_Problem to solve:_ The required output is every record, reproduced exactly.

[Collected data entries]
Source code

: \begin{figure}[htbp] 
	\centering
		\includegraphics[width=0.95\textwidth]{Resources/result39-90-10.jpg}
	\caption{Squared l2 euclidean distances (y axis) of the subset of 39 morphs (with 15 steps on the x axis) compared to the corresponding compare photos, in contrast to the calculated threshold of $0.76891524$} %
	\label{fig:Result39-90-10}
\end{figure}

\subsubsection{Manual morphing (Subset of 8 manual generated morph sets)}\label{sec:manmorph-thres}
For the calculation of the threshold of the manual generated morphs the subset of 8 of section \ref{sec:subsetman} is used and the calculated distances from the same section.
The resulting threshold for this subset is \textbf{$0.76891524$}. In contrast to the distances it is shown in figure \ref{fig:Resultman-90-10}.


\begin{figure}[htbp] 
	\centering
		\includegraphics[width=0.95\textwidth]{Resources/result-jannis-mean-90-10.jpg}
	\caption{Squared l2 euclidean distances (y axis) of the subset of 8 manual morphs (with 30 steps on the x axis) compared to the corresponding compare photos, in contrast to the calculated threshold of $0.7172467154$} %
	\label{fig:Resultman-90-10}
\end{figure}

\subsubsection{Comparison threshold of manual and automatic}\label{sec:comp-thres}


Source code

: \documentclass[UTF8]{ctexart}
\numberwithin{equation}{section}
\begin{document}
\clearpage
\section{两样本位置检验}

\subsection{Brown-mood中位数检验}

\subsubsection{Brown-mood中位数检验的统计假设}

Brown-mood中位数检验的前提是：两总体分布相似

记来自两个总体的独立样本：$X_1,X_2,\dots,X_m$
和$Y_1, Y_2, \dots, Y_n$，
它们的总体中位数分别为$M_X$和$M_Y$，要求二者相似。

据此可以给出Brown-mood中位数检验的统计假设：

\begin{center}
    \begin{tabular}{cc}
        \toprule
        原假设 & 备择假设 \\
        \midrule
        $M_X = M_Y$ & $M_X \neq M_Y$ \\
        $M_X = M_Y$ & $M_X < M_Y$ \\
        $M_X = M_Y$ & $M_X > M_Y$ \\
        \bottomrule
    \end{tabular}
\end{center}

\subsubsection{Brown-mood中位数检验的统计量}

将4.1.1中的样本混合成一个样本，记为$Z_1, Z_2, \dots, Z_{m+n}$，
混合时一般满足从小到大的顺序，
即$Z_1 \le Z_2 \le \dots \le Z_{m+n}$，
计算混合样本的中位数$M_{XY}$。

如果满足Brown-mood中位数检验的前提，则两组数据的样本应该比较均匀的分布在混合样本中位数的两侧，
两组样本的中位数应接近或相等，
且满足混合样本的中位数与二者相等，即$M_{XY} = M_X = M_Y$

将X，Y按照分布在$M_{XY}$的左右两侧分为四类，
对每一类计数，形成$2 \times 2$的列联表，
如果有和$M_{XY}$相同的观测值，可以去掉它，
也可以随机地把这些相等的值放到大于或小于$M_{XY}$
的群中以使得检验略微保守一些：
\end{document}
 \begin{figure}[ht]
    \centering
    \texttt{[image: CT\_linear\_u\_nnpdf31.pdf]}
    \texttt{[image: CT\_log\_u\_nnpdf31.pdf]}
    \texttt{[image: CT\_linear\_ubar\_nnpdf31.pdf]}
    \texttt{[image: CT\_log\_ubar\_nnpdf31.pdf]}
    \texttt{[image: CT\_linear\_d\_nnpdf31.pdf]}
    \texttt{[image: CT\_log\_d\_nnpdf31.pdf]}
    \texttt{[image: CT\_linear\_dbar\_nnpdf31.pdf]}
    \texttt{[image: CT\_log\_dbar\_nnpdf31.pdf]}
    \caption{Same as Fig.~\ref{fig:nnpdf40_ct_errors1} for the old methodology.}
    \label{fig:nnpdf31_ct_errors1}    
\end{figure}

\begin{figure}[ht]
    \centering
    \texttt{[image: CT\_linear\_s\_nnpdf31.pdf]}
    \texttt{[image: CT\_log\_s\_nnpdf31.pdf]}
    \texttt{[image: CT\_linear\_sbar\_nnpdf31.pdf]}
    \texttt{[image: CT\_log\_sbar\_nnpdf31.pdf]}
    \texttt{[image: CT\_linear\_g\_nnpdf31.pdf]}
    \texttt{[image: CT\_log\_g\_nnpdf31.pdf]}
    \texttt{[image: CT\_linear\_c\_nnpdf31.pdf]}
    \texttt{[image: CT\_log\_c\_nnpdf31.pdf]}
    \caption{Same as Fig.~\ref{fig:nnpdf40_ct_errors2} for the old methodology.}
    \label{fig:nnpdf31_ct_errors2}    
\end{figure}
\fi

_Answer area:_
Source code

: \begin{figure}[htbp] 
	\centering
		\includegraphics[width=0.95\textwidth]{Resources/result39-90-10.jpg}
	\caption{Squared l2 euclidean distances (y axis) of the subset of 39 morphs (with 15 steps on the x axis) compared to the corresponding compare photos, in contrast to the calculated threshold of $0.76891524$} %
	\label{fig:Result39-90-10}
\end{figure}

\subsubsection{Manual morphing (Subset of 8 manual generated morph sets)}\label{sec:manmorph-thres}
For the calculation of the threshold of the manual generated morphs the subset of 8 of section \ref{sec:subsetman} is used and the calculated distances from the same section.
The resulting threshold for this subset is \textbf{$0.76891524$}. In contrast to the distances it is shown in figure \ref{fig:Resultman-90-10}.


\begin{figure}[htbp] 
	\centering
		\includegraphics[width=0.95\textwidth]{Resources/result-jannis-mean-90-10.jpg}
	\caption{Squared l2 euclidean distances (y axis) of the subset of 8 manual morphs (with 30 steps on the x axis) compared to the corresponding compare photos, in contrast to the calculated threshold of $0.7172467154$} %
	\label{fig:Resultman-90-10}
\end{figure}

\subsubsection{Comparison threshold of manual and automatic}\label{sec:comp-thres}


Source code

: \documentclass[UTF8]{ctexart}
\numberwithin{equation}{section}
\begin{document}
\clearpage
\section{两样本位置检验}

\subsection{Brown-mood中位数检验}

\subsubsection{Brown-mood中位数检验的统计假设}

Brown-mood中位数检验的前提是：两总体分布相似

记来自两个总体的独立样本：$X_1,X_2,\dots,X_m$
和$Y_1, Y_2, \dots, Y_n$，
它们的总体中位数分别为$M_X$和$M_Y$，要求二者相似。

据此可以给出Brown-mood中位数检验的统计假设：

\begin{center}
    \begin{tabular}{cc}
        \toprule
        原假设 & 备择假设 \\
        \midrule
        $M_X = M_Y$ & $M_X \neq M_Y$ \\
        $M_X = M_Y$ & $M_X < M_Y$ \\
        $M_X = M_Y$ & $M_X > M_Y$ \\
        \bottomrule
    \end{tabular}
\end{center}

\subsubsection{Brown-mood中位数检验的统计量}

将4.1.1中的样本混合成一个样本，记为$Z_1, Z_2, \dots, Z_{m+n}$，
混合时一般满足从小到大的顺序，
即$Z_1 \le Z_2 \le \dots \le Z_{m+n}$，
计算混合样本的中位数$M_{XY}$。

如果满足Brown-mood中位数检验的前提，则两组数据的样本应该比较均匀的分布在混合样本中位数的两侧，
两组样本的中位数应接近或相等，
且满足混合样本的中位数与二者相等，即$M_{XY} = M_X = M_Y$

将X，Y按照分布在$M_{XY}$的左右两侧分为四类，
对每一类计数，形成$2 \times 2$的列联表，
如果有和$M_{XY}$相同的观测值，可以去掉它，
也可以随机地把这些相等的值放到大于或小于$M_{XY}$
的群中以使得检验略微保守一些：
\end{document}
 \begin{figure}[ht]
    \centering
    \texttt{[image: CT\_linear\_u\_nnpdf31.pdf]}
    \texttt{[image: CT\_log\_u\_nnpdf31.pdf]}
    \texttt{[image: CT\_linear\_ubar\_nnpdf31.pdf]}
    \texttt{[image: CT\_log\_ubar\_nnpdf31.pdf]}
    \texttt{[image: CT\_linear\_d\_nnpdf31.pdf]}
    \texttt{[image: CT\_log\_d\_nnpdf31.pdf]}
    \texttt{[image: CT\_linear\_dbar\_nnpdf31.pdf]}
    \texttt{[image: CT\_log\_dbar\_nnpdf31.pdf]}
    \caption{Same as Fig.~\ref{fig:nnpdf40_ct_errors1} for the old methodology.}
    \label{fig:nnpdf31_ct_errors1}    
\end{figure}

\begin{figure}[ht]
    \centering
    \texttt{[image: CT\_linear\_s\_nnpdf31.pdf]}
    \texttt{[image: CT\_log\_s\_nnpdf31.pdf]}
    \texttt{[image: CT\_linear\_sbar\_nnpdf31.pdf]}
    \texttt{[image: CT\_log\_sbar\_nnpdf31.pdf]}
    \texttt{[image: CT\_linear\_g\_nnpdf31.pdf]}
    \texttt{[image: CT\_log\_g\_nnpdf31.pdf]}
    \texttt{[image: CT\_linear\_c\_nnpdf31.pdf]}
    \texttt{[image: CT\_log\_c\_nnpdf31.pdf]}
    \caption{Same as Fig.~\ref{fig:nnpdf40_ct_errors2} for the old methodology.}
    \label{fig:nnpdf31_ct_errors2}    
\end{figure}
\fi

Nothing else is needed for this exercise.